[Items from a data source]
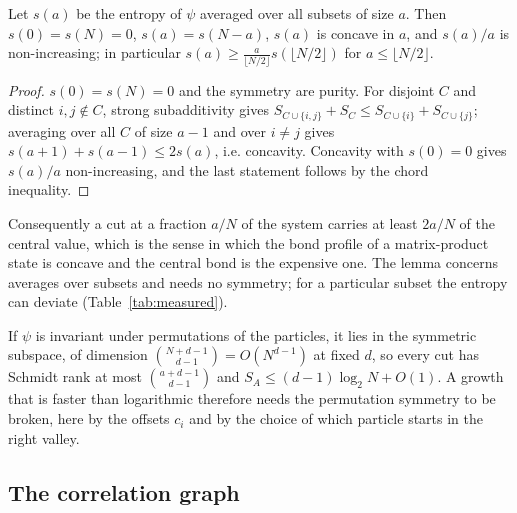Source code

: \begin{lem}\label{lem:chord}
Let $s(a)$ be the entropy of $\psi$ averaged over all subsets of size $a$. Then $s(0)=s(N)=0$, $s(a)=s(N-a)$, $s(a)$ is concave in $a$, and $s(a)/a$ is non-increasing; in particular $s(a)\ge\frac{a}{\lfloor N/2\rfloor}s(\lfloor N/2\rfloor)$ for $a\le\lfloor N/2\rfloor$.
\end{lem}
\begin{proof}
$s(0)=s(N)=0$ and the symmetry are purity. For disjoint $C$ and distinct $i,j\notin C$, strong subadditivity gives $S_{C\cup\{i,j\}}+S_C\le S_{C\cup\{i\}}+S_{C\cup\{j\}}$; averaging over all $C$ of size $a-1$ and over $i\ne j$ gives $s(a+1)+s(a-1)\le2s(a)$, i.e. concavity. Concavity with $s(0)=0$ gives $s(a)/a$ non-increasing, and the last statement
follows by the chord inequality.
\end{proof}
Consequently a cut at a fraction $a/N$ of the system carries at least $2a/N$ of the central value, which is the sense in which the bond profile of a matrix-product state is concave and the central bond is the expensive one. The lemma concerns averages over subsets and needs no symmetry; for a particular subset the entropy can deviate (Table~\ref{tab:measured}).

\begin{rem}\label{rem:symm}
If $\psi$ is invariant under permutations of the particles, it lies in the symmetric subspace, of dimension $\binom{N+d-1}{d-1}=O(N^{d-1})$ at fixed $d$, so every cut has Schmidt rank at most $\binom{a+d-1}{d-1}$ and $S_A\le(d-1)\log_2N+O(1)$. A growth that is faster than logarithmic therefore needs the permutation symmetry to be broken,
here by the offsets $c_i$ and by the choice of which particle starts in the right valley.
\end{rem}

\subsection{The correlation graph}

What to do
For this exercise, return every line from the data that holds the string "chord".

Solution for this exercise
: \begin{lem}\label{lem:chord}
follows by the chord inequality.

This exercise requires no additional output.